→ Entries supplied
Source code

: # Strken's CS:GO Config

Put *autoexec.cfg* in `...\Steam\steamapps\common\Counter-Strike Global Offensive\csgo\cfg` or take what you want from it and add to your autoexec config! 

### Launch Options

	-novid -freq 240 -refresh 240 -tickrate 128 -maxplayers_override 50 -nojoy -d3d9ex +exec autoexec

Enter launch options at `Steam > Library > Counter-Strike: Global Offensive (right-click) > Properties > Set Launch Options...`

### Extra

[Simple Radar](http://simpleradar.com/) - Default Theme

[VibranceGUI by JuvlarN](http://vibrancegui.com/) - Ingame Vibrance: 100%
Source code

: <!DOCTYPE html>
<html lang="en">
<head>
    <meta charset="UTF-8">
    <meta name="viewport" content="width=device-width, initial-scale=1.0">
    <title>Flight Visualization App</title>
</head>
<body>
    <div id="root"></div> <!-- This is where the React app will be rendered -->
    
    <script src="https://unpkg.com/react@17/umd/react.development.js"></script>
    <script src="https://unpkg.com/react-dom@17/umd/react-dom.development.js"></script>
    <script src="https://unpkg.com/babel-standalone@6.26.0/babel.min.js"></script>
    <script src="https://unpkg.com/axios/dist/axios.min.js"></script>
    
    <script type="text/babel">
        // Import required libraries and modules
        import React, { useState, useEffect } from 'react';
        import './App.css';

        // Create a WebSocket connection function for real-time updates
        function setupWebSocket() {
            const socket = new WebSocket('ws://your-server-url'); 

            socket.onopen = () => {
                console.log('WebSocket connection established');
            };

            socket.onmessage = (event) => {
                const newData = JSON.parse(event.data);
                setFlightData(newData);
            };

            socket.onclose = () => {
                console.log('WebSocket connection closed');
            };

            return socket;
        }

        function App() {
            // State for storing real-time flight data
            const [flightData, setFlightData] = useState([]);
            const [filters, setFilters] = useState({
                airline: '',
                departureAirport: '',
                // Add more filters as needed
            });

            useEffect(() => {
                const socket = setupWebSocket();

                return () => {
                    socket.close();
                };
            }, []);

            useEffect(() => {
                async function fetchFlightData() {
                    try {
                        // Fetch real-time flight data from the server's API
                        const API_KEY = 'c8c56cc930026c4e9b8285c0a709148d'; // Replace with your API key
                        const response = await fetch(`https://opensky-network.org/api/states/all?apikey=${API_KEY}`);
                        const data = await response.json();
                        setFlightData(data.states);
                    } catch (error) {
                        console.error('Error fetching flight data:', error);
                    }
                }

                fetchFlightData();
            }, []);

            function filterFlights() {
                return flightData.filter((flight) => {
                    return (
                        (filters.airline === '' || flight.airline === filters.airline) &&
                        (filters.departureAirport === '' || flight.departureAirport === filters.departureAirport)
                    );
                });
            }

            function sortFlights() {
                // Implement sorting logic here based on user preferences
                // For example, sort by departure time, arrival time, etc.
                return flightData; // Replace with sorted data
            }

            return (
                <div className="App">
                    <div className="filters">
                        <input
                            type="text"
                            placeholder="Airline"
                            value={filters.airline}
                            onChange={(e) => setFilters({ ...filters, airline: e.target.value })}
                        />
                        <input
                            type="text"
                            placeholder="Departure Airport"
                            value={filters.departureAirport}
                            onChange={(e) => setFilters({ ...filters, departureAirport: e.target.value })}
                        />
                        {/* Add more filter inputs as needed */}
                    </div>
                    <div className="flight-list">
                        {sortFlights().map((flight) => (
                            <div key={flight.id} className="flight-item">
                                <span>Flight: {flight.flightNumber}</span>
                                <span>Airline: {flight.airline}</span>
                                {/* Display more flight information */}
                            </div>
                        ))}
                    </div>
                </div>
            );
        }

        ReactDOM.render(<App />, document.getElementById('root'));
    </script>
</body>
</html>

→ Your objective
Please print the listing exactly, keeping each line as it is.

→ Task response
Source code

: # Strken's CS:GO Config

Put *autoexec.cfg* in `...\Steam\steamapps\common\Counter-Strike Global Offensive\csgo\cfg` or take what you want from it and add to your autoexec config! 

### Launch Options

	-novid -freq 240 -refresh 240 -tickrate 128 -maxplayers_override 50 -nojoy -d3d9ex +exec autoexec

Enter launch options at `Steam > Library > Counter-Strike: Global Offensive (right-click) > Properties > Set Launch Options...`

### Extra

[Simple Radar](http://simpleradar.com/) - Default Theme

[VibranceGUI by JuvlarN](http://vibrancegui.com/) - Ingame Vibrance: 100%
Source code

: <!DOCTYPE html>
<html lang="en">
<head>
    <meta charset="UTF-8">
    <meta name="viewport" content="width=device-width, initial-scale=1.0">
    <title>Flight Visualization App</title>
</head>
<body>
    <div id="root"></div> <!-- This is where the React app will be rendered -->
    
    <script src="https://unpkg.com/react@17/umd/react.development.js"></script>
    <script src="https://unpkg.com/react-dom@17/umd/react-dom.development.js"></script>
    <script src="https://unpkg.com/babel-standalone@6.26.0/babel.min.js"></script>
    <script src="https://unpkg.com/axios/dist/axios.min.js"></script>
    
    <script type="text/babel">
        // Import required libraries and modules
        import React, { useState, useEffect } from 'react';
        import './App.css';

        // Create a WebSocket connection function for real-time updates
        function setupWebSocket() {
            const socket = new WebSocket('ws://your-server-url'); 

            socket.onopen = () => {
                console.log('WebSocket connection established');
            };

            socket.onmessage = (event) => {
                const newData = JSON.parse(event.data);
                setFlightData(newData);
            };

            socket.onclose = () => {
                console.log('WebSocket connection closed');
            };

            return socket;
        }

        function App() {
            // State for storing real-time flight data
            const [flightData, setFlightData] = useState([]);
            const [filters, setFilters] = useState({
                airline: '',
                departureAirport: '',
                // Add more filters as needed
            });

            useEffect(() => {
                const socket = setupWebSocket();

                return () => {
                    socket.close();
                };
            }, []);

            useEffect(() => {
                async function fetchFlightData() {
                    try {
                        // Fetch real-time flight data from the server's API
                        const API_KEY = 'c8c56cc930026c4e9b8285c0a709148d'; // Replace with your API key
                        const response = await fetch(`https://opensky-network.org/api/states/all?apikey=${API_KEY}`);
                        const data = await response.json();
                        setFlightData(data.states);
                    } catch (error) {
                        console.error('Error fetching flight data:', error);
                    }
                }

                fetchFlightData();
            }, []);

            function filterFlights() {
                return flightData.filter((flight) => {
                    return (
                        (filters.airline === '' || flight.airline === filters.airline) &&
                        (filters.departureAirport === '' || flight.departureAirport === filters.departureAirport)
                    );
                });
            }

            function sortFlights() {
                // Implement sorting logic here based on user preferences
                // For example, sort by departure time, arrival time, etc.
                return flightData; // Replace with sorted data
            }

            return (
                <div className="App">
                    <div className="filters">
                        <input
                            type="text"
                            placeholder="Airline"
                            value={filters.airline}
                            onChange={(e) => setFilters({ ...filters, airline: e.target.value })}
                        />
                        <input
                            type="text"
                            placeholder="Departure Airport"
                            value={filters.departureAirport}
                            onChange={(e) => setFilters({ ...filters, departureAirport: e.target.value })}
                        />
                        {/* Add more filter inputs as needed */}
                    </div>
                    <div className="flight-list">
                        {sortFlights().map((flight) => (
                            <div key={flight.id} className="flight-item">
                                <span>Flight: {flight.flightNumber}</span>
                                <span>Airline: {flight.airline}</span>
                                {/* Display more flight information */}
                            </div>
                        ))}
                    </div>
                </div>
            );
        }

        ReactDOM.render(<App />, document.getElementById('root'));
    </script>
</body>
</html>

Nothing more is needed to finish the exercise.